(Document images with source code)
((
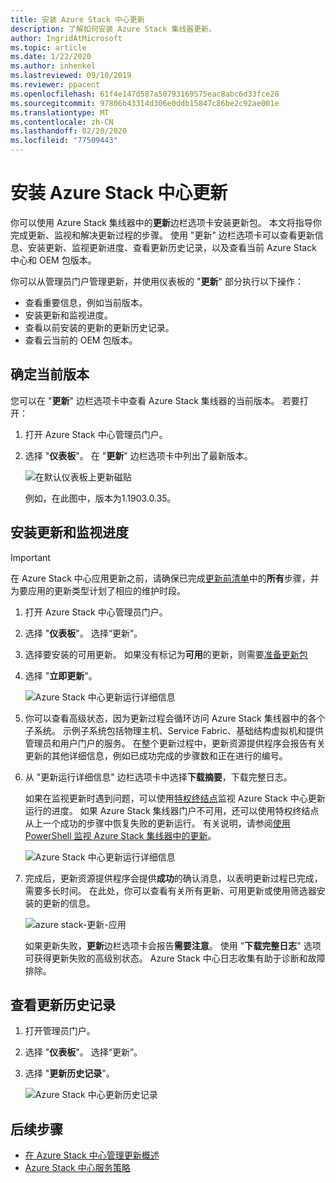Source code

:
 ```yaml
---
title: 安装 Azure Stack 中心更新
description: 了解如何安装 Azure Stack 集线器更新。
author: IngridAtMicrosoft
ms.topic: article
ms.date: 1/22/2020
ms.author: inhenkel
ms.lastreviewed: 09/10/2019
ms.reviewer: ppacent
ms.openlocfilehash: 61f4e147d587a50793169575eac8abc6d33fce28
ms.sourcegitcommit: 97806b43314d306e0ddb15847c86be2c92ae001e
ms.translationtype: MT
ms.contentlocale: zh-CN
ms.lasthandoff: 02/20/2020
ms.locfileid: "77509443"
---
```

# <a name="install-azure-stack-hub-updates"></a>安装 Azure Stack 中心更新

你可以使用 Azure Stack 集线器中的**更新**边栏选项卡安装更新包。 本文将指导你完成更新、监视和解决更新过程的步骤。 使用 "更新" 边栏选项卡可以查看更新信息、安装更新、监视更新进度、查看更新历史记录，以及查看当前 Azure Stack 中心和 OEM 包版本。

你可以从管理员门户管理更新，并使用仪表板的 "**更新**" 部分执行以下操作：

- 查看重要信息，例如当前版本。
- 安装更新和监视进度。
- 查看以前安装的更新的更新历史记录。
- 查看云当前的 OEM 包版本。

## <a name="determine-the-current-version"></a>确定当前版本

您可以在 "**更新**" 边栏选项卡中查看 Azure Stack 集线器的当前版本。 若要打开：

1.  打开 Azure Stack 中心管理员门户。

2.  选择 "**仪表板**"。 在 "**更新**" 边栏选项卡中列出了最新版本。

    ![在默认仪表板上更新磁贴](./media/azure-stack-update-apply/image1.png)

    例如，在此图中，版本为1.1903.0.35。

## <a name="install-updates-and-monitor-progress"></a>安装更新和监视进度

> [!Important]
> 在 Azure Stack 中心应用更新之前，请确保已完成[更新前清单](release-notes-checklist.md)中的**所有**步骤，并为要应用的更新类型计划了相应的维护时段。

1. 打开 Azure Stack 中心管理员门户。

2. 选择 "**仪表板**"。 选择“更新”。

3. 选择要安装的可用更新。 如果没有标记为**可用**的更新，则需要[准备更新包](azure-stack-update-prepare-package.md)

4. 选择 "**立即更新**"。

    ![Azure Stack 中心更新运行详细信息](./media/azure-stack-update-apply/image2.png)

5. 你可以查看高级状态，因为更新过程会循环访问 Azure Stack 集线器中的各个子系统。 示例子系统包括物理主机、Service Fabric、基础结构虚拟机和提供管理员和用户门户的服务。 在整个更新过程中，更新资源提供程序会报告有关更新的其他详细信息，例如已成功完成的步骤数和正在进行的编号。

6. 从 "更新运行详细信息" 边栏选项卡中选择**下载摘要**，下载完整日志。

    如果在监视更新时遇到问题，可以使用[特权终结点](https://docs.microsoft.com/azure-stack/operator/azure-stack-privileged-endpoint)监视 Azure Stack 中心更新运行的进度。 如果 Azure Stack 集线器门户不可用，还可以使用特权终结点从上一个成功的步骤中恢复失败的更新运行。 有关说明，请参阅[使用 PowerShell 监视 Azure Stack 集线器中的更新](azure-stack-update-monitor.md)。

    ![Azure Stack 中心更新运行详细信息](./media/azure-stack-update-apply/image3.png)

7. 完成后，更新资源提供程序会提供**成功**的确认消息，以表明更新过程已完成，需要多长时间。 在此处，你可以查看有关所有更新、可用更新或使用筛选器安装的更新的信息。

    ![azure stack-更新-应用](./media/azure-stack-update-apply/image4.png)

    如果更新失败，**更新**边栏选项卡会报告**需要注意**。 使用 "**下载完整日志**" 选项可获得更新失败的高级别状态。 Azure Stack 中心日志收集有助于诊断和故障排除。

## <a name="review-update-history"></a>查看更新历史记录

1. 打开管理员门户。

2. 选择 "**仪表板**"。 选择“更新”。

3. 选择 "**更新历史记录**"。

    ![Azure Stack 中心更新历史记录](./media/azure-stack-update-apply/image7.png)

## <a name="next-steps"></a>后续步骤

-   [在 Azure Stack 中心管理更新概述](https://docs.microsoft.com/azure-stack/operator/azure-stack-updates)  
-   [Azure Stack 中心服务策略](https://docs.microsoft.com/azure-stack/operator/azure-stack-servicing-policy)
))
● DESCRIPTION OF THE TASK: Once the pictures are set aside, repeat each entry exactly as it stands.

● SOLUTION:
Source code

:
 ```yaml
---
title: 安装 Azure Stack 中心更新
description: 了解如何安装 Azure Stack 集线器更新。
author: IngridAtMicrosoft
ms.topic: article
ms.date: 1/22/2020
ms.author: inhenkel
ms.lastreviewed: 09/10/2019
ms.reviewer: ppacent
ms.openlocfilehash: 61f4e147d587a50793169575eac8abc6d33fce28
ms.sourcegitcommit: 97806b43314d306e0ddb15847c86be2c92ae001e
ms.translationtype: MT
ms.contentlocale: zh-CN
ms.lasthandoff: 02/20/2020
ms.locfileid: "77509443"
---
```

# <a name="install-azure-stack-hub-updates"></a>安装 Azure Stack 中心更新

你可以使用 Azure Stack 集线器中的**更新**边栏选项卡安装更新包。 本文将指导你完成更新、监视和解决更新过程的步骤。 使用 "更新" 边栏选项卡可以查看更新信息、安装更新、监视更新进度、查看更新历史记录，以及查看当前 Azure Stack 中心和 OEM 包版本。

你可以从管理员门户管理更新，并使用仪表板的 "**更新**" 部分执行以下操作：

- 查看重要信息，例如当前版本。
- 安装更新和监视进度。
- 查看以前安装的更新的更新历史记录。
- 查看云当前的 OEM 包版本。

## <a name="determine-the-current-version"></a>确定当前版本

您可以在 "**更新**" 边栏选项卡中查看 Azure Stack 集线器的当前版本。 若要打开：

1.  打开 Azure Stack 中心管理员门户。

2.  选择 "**仪表板**"。 在 "**更新**" 边栏选项卡中列出了最新版本。

    ![在默认仪表板上更新磁贴](./media/azure-stack-update-apply/image1.png)

    例如，在此图中，版本为1.1903.0.35。

## <a name="install-updates-and-monitor-progress"></a>安装更新和监视进度

> [!Important]
> 在 Azure Stack 中心应用更新之前，请确保已完成[更新前清单](release-notes-checklist.md)中的**所有**步骤，并为要应用的更新类型计划了相应的维护时段。

1. 打开 Azure Stack 中心管理员门户。

2. 选择 "**仪表板**"。 选择“更新”。

3. 选择要安装的可用更新。 如果没有标记为**可用**的更新，则需要[准备更新包](azure-stack-update-prepare-package.md)

4. 选择 "**立即更新**"。

    ![Azure Stack 中心更新运行详细信息](./media/azure-stack-update-apply/image2.png)

5. 你可以查看高级状态，因为更新过程会循环访问 Azure Stack 集线器中的各个子系统。 示例子系统包括物理主机、Service Fabric、基础结构虚拟机和提供管理员和用户门户的服务。 在整个更新过程中，更新资源提供程序会报告有关更新的其他详细信息，例如已成功完成的步骤数和正在进行的编号。

6. 从 "更新运行详细信息" 边栏选项卡中选择**下载摘要**，下载完整日志。

    如果在监视更新时遇到问题，可以使用[特权终结点](https://docs.microsoft.com/azure-stack/operator/azure-stack-privileged-endpoint)监视 Azure Stack 中心更新运行的进度。 如果 Azure Stack 集线器门户不可用，还可以使用特权终结点从上一个成功的步骤中恢复失败的更新运行。 有关说明，请参阅[使用 PowerShell 监视 Azure Stack 集线器中的更新](azure-stack-update-monitor.md)。

    ![Azure Stack 中心更新运行详细信息](./media/azure-stack-update-apply/image3.png)

7. 完成后，更新资源提供程序会提供**成功**的确认消息，以表明更新过程已完成，需要多长时间。 在此处，你可以查看有关所有更新、可用更新或使用筛选器安装的更新的信息。

    ![azure stack-更新-应用](./media/azure-stack-update-apply/image4.png)

    如果更新失败，**更新**边栏选项卡会报告**需要注意**。 使用 "**下载完整日志**" 选项可获得更新失败的高级别状态。 Azure Stack 中心日志收集有助于诊断和故障排除。

## <a name="review-update-history"></a>查看更新历史记录

1. 打开管理员门户。

2. 选择 "**仪表板**"。 选择“更新”。

3. 选择 "**更新历史记录**"。

    ![Azure Stack 中心更新历史记录](./media/azure-stack-update-apply/image7.png)

## <a name="next-steps"></a>后续步骤

-   [在 Azure Stack 中心管理更新概述](https://docs.microsoft.com/azure-stack/operator/azure-stack-updates)  
-   [Azure Stack 中心服务策略](https://docs.microsoft.com/azure-stack/operator/azure-stack-servicing-policy)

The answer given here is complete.